Since I am such a die-hard veteran of the PVR, I found myself surprised at just how impressed I was with Elgato’s EyeTV 250. It wasn’t so much the PVR aspects of it, as I had seen it all before. What I really love most about the EyeTV 250 is that, as a video iPod owner, I now have an almost limitless amount of content.

Morally, emotionally, and financially I have a problem paying $1.99 for a TV show on iTunes specifically so I can watch it on my iPod. TV shows (at least for me) are not like songs, in that once I watch one, I rarely feel the need to watch it again. But with the 250, now I can put any show I want on my iPod, for FREE (well, free minus the $199 the EyeTV 250 costs).

And it’s so easy. If you have standard (non-Digital) cable, you can use the bundled EyeTV 2.3 software and the free online channel guide TitanTV to set up recordings by simply clicking on them, very similar to Tivo and Re-Play TV systems, but without the monthly subscription fees. And unlike traditional PVRs, you can also set EyeTV to take that recording, compress it into an iPod-friendly format, save it to iTunes, and sync it to your iPod.

For reasons I will not go into here (because they make my head and wallet hurt), I have BOTH Satellite TV and regular old analog cable at my house. The Eye TV works with both, although for Satellite (and Digital cable) you are relegated to recording only the output of your digital box. This is not a limitation of the 250, it is just cable and satellite providers like to encrypt their program streams, where standard cable does not.

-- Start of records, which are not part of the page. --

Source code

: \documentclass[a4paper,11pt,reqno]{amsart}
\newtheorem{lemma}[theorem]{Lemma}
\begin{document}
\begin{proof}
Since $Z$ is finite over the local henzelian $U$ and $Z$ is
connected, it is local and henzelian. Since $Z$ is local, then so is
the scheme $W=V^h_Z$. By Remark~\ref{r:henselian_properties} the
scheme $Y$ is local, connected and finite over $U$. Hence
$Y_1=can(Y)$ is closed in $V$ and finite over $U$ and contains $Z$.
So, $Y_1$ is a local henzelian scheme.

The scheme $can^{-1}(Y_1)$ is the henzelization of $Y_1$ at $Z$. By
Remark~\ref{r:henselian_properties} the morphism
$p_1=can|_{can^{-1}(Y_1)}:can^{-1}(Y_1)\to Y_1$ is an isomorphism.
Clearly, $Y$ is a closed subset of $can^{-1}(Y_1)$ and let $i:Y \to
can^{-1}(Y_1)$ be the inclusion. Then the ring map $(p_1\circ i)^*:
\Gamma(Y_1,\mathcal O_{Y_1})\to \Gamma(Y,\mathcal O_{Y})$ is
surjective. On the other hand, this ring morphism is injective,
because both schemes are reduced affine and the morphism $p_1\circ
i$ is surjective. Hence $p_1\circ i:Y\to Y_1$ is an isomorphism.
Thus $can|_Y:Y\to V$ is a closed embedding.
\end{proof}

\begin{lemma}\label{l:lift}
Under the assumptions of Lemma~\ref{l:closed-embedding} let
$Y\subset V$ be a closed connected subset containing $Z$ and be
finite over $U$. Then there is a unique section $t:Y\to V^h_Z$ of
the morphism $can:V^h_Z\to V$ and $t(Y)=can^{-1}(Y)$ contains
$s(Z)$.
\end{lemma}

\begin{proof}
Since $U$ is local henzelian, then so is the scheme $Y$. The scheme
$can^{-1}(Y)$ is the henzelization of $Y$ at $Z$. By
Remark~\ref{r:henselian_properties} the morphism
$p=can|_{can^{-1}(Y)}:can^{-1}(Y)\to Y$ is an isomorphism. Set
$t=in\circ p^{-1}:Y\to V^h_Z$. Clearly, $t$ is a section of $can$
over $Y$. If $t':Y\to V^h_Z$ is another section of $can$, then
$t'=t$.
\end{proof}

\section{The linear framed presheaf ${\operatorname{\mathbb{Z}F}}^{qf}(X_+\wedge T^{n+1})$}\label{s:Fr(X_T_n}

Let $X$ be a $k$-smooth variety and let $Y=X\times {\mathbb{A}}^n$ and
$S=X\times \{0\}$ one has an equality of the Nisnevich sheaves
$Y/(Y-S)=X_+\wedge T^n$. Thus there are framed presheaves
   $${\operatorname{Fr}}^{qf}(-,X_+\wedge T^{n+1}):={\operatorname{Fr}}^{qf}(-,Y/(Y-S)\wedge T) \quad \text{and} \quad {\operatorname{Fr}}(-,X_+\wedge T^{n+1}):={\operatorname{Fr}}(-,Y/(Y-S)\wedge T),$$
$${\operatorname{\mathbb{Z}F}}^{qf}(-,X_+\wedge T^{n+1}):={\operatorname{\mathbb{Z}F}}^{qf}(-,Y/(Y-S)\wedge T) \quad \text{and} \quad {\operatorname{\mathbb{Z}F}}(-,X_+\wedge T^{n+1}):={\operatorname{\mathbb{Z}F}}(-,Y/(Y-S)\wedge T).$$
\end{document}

The EyeTV 250 consists of both a hardware MPEG-1 and 2 encoding breakout box, and the award winning EyeTV software. Because the MPEG conversions are done via the external hardware, there is not a lot of heavy lifting required on the software side. This means the EyeTV 250 works great even on many older systems.


The 250’s encoding box is relatively small, about the size of 2 iPods stacked on top of each other, and white, likely to compliment the design of the recent iMacs and Mac minis people are using as media PCs these days. The front of the unit has an S-Video input and contains the infrared receiver, as well as an extremely bright (read: annoying) blue light that you will probably want to angle away from your viewing plane as much as possible. The back of the unit contains a set of RCA jacks as well as a coax connection for receiving standard analog cable signals. The 250 connects to your computer via a USB 2 cable, but I found the unit works well even over USB 1 thanks to the box’s hardware encoding (although USB 2 in necessary for some features). The EyeTV 250 also comes with a fairly large black remote (longer than the unit itself) allowing you to control the EyeTV software from across the room.


The EyeTV 250 ships with Elgato’s EyeTV software, pretty much the standard now for Mac-centric television recording. While the shipping version is currently only at 2.3, it is a very mature product and I found very few things to take issue with (although I wouldn’t be a very good reviewer if I couldn’t find something to complain about! But I will address that later).

When you first set up the software, you are guided through a fairly idiot proof set up wizard that helps you choose your TV provider (terrestrial, cable, satellite) and the appropriate cable connections to the EyeTV 250’s box. The setup ends with a free registration with TitanTV which allows for EyeTV to download program guide information. This program guide is what makes the EyeTV so easy to use. If you have analog cable television, you can set up recordings by simply skipping ahead in the program guide to the day/time/channel of the show you wish to record, and clicking on it to create a timer. You can set the timer to be a one-time only event or repeat depending on the show. This is very similar to the way all PVRs work, and if you are used to VCR recording, this will seem like a godsend.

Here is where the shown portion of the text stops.